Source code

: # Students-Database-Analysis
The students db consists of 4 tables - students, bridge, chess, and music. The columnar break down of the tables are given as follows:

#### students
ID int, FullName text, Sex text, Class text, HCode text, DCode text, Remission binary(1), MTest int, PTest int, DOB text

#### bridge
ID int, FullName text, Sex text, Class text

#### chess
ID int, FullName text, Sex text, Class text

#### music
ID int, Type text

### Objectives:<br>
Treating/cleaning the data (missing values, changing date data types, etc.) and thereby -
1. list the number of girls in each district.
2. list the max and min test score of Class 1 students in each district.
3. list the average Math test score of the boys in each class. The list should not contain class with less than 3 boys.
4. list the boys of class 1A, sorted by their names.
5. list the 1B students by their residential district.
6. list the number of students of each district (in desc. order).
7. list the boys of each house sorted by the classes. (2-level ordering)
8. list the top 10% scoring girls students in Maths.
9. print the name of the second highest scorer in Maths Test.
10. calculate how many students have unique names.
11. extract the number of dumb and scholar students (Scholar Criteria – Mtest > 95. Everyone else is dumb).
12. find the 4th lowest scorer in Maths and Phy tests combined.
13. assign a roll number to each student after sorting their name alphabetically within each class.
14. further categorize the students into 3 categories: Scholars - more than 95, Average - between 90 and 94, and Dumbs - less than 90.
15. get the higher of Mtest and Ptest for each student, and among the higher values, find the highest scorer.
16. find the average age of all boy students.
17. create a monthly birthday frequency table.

━━━━

Find the line with "6. list the" in the listing above, then write out that line and each remaining line exactly, with no other text.

6. list the number of students of each district (in desc. order).
7. list the boys of each house sorted by the classes. (2-level ordering)
8. list the top 10% scoring girls students in Maths.
9. print the name of the second highest scorer in Maths Test.
10. calculate how many students have unique names.
11. extract the number of dumb and scholar students (Scholar Criteria – Mtest > 95. Everyone else is dumb).
12. find the 4th lowest scorer in Maths and Phy tests combined.
13. assign a roll number to each student after sorting their name alphabetically within each class.
14. further categorize the students into 3 categories: Scholars - more than 95, Average - between 90 and 94, and Dumbs - less than 90.
15. get the higher of Mtest and Ptest for each student, and among the higher values, find the highest scorer.
16. find the average age of all boy students.
17. create a monthly birthday frequency table.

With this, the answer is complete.